Around the country, so-called representatives have repealed state legislative term limits enacted as statutes rather than constitutional amendments; gone to court to get term limits outlawed; and even, in one or two instances, ignored term limits on themselves until forced to step aside by judicial action.
I bet that even if voters enact a term limits law with a provision specifically prohibiting legislators from sending a question to the ballot to weaken or repeal voter-enacted term limits, such a prohibition would not stop lawmakers from proposing just such measures.
Well, it’s time for me to collect on the bet.
In the current legislative session, North Dakota State Representative Jim Kasper submitted a resolution, HCR 3019, to ask North Dakotans to weaken legislative term limits they’d passed just five months ago, last November. Kasper wants a limit of 12 consecutive years in a chamber instead of a lifetime limit of eight years.
What a shocker! He’d like to stay in power longer.
The law voters passed months ago states that the legislature “shall not have authority to propose an amendment to this constitution to alter or repeal” the term limits.
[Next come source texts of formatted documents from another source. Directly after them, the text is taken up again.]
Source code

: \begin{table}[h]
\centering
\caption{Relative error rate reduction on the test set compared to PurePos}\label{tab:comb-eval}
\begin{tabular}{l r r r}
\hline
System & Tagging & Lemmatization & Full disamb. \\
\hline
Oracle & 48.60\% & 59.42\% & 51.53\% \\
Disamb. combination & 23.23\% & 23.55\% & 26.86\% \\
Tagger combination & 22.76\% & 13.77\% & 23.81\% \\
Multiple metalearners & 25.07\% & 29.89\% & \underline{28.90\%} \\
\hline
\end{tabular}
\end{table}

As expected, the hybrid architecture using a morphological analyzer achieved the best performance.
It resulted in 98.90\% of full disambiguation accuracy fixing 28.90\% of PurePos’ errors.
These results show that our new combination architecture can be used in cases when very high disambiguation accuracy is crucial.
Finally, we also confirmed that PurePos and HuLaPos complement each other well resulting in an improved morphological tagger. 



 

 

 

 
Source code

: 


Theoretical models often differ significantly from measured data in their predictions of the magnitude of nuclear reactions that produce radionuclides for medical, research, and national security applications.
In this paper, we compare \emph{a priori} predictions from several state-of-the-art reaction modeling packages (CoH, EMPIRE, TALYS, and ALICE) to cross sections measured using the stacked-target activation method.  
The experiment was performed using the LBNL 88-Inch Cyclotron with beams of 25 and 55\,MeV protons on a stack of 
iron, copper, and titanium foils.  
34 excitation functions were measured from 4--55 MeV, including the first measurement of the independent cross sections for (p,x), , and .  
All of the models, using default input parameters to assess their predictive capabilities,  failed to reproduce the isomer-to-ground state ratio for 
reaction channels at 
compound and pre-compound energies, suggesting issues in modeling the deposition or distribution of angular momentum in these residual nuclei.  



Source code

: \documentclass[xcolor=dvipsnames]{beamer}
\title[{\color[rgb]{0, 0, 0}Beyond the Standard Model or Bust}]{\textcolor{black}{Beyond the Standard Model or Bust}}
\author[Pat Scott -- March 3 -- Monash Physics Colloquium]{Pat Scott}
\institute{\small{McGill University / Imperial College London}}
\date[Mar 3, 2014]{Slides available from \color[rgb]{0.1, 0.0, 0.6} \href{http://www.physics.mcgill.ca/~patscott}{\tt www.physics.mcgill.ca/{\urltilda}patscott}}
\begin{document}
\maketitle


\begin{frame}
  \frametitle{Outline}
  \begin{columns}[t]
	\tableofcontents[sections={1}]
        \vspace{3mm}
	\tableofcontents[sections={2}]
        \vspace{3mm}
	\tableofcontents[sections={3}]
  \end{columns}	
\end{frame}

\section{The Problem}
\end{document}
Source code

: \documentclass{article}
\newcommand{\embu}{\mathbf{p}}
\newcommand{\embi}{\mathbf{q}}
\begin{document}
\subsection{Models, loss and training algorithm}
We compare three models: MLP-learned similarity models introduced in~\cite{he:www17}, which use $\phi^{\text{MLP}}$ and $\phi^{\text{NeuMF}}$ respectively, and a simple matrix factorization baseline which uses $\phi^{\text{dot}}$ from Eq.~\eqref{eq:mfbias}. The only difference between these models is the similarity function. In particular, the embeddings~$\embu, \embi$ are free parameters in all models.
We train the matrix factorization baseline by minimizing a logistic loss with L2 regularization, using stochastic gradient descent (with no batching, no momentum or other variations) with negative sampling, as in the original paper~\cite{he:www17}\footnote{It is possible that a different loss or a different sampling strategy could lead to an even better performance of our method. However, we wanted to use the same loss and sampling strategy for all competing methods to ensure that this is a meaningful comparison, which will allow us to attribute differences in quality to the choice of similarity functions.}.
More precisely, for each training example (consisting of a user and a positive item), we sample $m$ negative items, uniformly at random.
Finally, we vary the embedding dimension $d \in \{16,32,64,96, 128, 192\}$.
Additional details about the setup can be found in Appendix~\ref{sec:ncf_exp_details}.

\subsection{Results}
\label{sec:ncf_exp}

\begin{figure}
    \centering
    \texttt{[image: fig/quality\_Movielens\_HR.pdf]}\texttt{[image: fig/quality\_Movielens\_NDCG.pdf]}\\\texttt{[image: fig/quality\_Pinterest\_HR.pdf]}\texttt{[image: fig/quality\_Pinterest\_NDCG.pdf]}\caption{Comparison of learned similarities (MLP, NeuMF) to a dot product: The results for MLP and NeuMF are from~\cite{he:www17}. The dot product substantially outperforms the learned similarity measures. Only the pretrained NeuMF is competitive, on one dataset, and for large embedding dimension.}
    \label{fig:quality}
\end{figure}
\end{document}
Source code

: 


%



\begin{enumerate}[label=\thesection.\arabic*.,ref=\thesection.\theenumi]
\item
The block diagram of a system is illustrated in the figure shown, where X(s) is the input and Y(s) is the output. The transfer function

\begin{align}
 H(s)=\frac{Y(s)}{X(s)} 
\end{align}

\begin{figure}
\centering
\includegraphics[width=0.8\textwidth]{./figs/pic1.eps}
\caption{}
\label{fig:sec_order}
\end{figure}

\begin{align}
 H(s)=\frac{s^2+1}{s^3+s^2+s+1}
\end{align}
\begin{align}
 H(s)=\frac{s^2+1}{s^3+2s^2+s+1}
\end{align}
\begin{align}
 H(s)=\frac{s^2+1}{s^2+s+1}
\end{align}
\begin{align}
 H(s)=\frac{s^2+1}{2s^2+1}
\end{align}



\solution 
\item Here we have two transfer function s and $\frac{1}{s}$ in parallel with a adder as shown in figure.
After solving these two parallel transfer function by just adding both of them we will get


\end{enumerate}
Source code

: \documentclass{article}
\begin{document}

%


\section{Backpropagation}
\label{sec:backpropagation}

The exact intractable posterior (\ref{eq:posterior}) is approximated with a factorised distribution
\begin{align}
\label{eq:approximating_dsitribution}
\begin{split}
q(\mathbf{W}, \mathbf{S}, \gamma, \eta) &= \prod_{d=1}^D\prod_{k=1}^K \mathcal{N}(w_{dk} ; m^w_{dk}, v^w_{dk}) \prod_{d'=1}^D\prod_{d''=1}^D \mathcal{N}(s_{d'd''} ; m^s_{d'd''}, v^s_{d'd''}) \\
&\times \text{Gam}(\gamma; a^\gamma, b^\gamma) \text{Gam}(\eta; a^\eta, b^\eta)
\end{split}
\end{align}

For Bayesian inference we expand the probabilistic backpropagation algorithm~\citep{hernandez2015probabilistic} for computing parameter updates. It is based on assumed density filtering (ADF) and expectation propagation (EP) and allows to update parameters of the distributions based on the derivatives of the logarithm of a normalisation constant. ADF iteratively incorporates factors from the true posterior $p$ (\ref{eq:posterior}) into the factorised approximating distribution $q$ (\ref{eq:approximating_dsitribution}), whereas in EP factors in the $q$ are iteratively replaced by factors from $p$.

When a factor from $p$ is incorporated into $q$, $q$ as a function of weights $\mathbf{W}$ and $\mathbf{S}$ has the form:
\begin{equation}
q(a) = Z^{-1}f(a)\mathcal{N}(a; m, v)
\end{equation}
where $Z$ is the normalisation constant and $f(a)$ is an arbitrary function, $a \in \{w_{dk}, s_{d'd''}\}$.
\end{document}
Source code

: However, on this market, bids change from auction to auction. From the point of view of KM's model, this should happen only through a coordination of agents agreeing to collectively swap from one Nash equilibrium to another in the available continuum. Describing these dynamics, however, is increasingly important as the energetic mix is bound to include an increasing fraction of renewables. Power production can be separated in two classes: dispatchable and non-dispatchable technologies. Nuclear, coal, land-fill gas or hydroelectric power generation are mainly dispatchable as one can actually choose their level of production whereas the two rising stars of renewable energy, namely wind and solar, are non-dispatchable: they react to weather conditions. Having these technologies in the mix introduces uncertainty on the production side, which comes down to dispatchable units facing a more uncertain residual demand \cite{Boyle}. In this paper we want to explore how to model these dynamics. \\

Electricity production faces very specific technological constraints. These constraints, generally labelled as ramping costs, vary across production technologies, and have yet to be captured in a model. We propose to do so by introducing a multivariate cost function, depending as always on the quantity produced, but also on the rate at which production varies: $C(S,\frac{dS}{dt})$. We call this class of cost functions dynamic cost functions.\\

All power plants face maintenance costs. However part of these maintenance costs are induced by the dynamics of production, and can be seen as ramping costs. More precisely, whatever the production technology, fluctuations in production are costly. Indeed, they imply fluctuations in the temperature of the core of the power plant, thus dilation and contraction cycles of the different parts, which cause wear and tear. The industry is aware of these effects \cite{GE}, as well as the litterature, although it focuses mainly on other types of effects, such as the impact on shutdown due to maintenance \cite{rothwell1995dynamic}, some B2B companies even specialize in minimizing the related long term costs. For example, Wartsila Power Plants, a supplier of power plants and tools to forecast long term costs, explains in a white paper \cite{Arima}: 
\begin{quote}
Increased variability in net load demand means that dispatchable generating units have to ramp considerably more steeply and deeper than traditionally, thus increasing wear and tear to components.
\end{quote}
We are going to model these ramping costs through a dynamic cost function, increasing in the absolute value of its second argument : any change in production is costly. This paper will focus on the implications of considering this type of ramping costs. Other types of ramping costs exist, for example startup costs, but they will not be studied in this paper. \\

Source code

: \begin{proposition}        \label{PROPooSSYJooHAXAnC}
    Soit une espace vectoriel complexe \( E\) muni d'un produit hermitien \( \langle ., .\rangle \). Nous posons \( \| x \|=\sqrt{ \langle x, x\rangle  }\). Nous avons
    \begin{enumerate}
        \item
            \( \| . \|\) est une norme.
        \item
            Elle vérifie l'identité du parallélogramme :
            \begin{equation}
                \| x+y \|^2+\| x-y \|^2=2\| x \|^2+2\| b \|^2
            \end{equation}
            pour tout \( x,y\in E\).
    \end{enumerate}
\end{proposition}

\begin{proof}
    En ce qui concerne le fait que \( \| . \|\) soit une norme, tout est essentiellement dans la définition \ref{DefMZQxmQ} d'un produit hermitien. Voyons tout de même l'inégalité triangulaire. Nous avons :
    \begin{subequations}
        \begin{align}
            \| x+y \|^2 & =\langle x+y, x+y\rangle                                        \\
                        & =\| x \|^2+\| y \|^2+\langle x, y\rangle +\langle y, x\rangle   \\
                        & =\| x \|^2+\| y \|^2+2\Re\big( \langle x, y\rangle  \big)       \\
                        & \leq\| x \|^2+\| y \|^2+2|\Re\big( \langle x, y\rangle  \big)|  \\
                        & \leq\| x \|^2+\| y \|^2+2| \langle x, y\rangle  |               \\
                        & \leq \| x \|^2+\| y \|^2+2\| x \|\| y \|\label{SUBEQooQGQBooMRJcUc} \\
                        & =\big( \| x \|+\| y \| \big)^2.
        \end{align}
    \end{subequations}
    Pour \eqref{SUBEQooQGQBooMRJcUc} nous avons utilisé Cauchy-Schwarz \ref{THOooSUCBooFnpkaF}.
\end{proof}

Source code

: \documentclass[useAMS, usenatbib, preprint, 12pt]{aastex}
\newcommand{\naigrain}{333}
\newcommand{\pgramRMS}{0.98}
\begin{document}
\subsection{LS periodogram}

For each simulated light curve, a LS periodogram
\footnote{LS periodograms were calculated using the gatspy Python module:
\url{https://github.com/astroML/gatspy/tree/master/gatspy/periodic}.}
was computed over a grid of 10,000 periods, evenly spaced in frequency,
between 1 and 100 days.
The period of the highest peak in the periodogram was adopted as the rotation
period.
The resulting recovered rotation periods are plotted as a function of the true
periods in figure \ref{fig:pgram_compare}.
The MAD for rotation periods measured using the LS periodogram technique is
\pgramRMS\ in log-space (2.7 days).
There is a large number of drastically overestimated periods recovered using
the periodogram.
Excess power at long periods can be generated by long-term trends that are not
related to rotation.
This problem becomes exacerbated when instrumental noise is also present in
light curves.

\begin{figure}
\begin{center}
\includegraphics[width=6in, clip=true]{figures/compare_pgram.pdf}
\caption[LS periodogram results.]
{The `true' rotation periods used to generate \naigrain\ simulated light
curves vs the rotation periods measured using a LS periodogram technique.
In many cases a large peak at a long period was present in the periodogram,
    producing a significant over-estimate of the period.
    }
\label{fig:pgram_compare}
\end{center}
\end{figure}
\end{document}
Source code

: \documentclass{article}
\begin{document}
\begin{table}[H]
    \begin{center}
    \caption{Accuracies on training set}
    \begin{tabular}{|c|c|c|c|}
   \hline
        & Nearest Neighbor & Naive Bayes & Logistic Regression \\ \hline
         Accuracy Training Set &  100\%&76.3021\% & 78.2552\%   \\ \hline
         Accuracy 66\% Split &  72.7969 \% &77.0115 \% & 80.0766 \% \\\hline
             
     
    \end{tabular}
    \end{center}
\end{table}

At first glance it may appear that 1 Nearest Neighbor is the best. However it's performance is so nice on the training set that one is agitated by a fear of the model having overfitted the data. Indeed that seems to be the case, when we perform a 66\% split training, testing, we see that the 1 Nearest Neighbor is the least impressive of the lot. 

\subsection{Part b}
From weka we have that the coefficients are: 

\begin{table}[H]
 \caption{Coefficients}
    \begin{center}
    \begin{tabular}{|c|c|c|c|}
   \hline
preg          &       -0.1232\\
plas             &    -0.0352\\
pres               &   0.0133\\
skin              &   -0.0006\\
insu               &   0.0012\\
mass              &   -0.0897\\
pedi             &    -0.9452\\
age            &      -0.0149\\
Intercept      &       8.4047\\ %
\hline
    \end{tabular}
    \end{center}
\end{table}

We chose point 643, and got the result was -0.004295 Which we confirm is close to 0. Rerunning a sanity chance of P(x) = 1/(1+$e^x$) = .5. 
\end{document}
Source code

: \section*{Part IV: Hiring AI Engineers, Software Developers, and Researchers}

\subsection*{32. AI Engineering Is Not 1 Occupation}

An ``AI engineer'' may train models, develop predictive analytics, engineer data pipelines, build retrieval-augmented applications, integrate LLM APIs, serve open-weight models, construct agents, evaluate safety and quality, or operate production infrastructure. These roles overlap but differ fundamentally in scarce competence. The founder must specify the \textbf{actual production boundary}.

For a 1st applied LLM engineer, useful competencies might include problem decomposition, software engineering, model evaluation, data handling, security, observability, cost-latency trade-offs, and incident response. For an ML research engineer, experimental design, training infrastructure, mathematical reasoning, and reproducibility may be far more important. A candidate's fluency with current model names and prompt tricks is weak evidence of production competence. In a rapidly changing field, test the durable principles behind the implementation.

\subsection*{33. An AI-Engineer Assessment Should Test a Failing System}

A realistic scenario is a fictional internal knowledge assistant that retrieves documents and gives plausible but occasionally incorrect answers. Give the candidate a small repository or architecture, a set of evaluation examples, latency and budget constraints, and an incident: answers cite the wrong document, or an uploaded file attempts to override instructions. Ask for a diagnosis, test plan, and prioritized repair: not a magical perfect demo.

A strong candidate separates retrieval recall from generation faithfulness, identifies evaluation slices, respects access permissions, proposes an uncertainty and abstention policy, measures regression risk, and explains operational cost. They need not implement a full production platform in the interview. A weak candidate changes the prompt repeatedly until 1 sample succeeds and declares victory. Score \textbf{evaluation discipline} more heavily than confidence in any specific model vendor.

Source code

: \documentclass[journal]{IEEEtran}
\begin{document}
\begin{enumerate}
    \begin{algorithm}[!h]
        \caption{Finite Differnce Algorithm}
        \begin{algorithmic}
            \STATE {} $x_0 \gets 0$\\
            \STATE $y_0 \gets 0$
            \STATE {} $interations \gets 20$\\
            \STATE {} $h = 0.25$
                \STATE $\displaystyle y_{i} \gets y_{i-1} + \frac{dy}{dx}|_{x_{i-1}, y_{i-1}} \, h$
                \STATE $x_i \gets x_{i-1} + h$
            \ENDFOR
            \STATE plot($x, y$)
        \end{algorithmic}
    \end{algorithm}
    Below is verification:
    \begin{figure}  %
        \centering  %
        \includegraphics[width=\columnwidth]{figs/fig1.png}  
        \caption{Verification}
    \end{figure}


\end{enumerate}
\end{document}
This ability is instead “reserved to initiative petition of the people.”
It seems so clear.
Nevertheless, Kasper’s unconstitutional constitutional amendment barreled ahead in the North Dakota legislature until finally expiring in the senate just days ago.
Perhaps the new law should have included something about tarring and feathering lawmakers who try to ignore the ban on acting to undermine their term limits?
This is Common Sense. I’m Paul Jacob.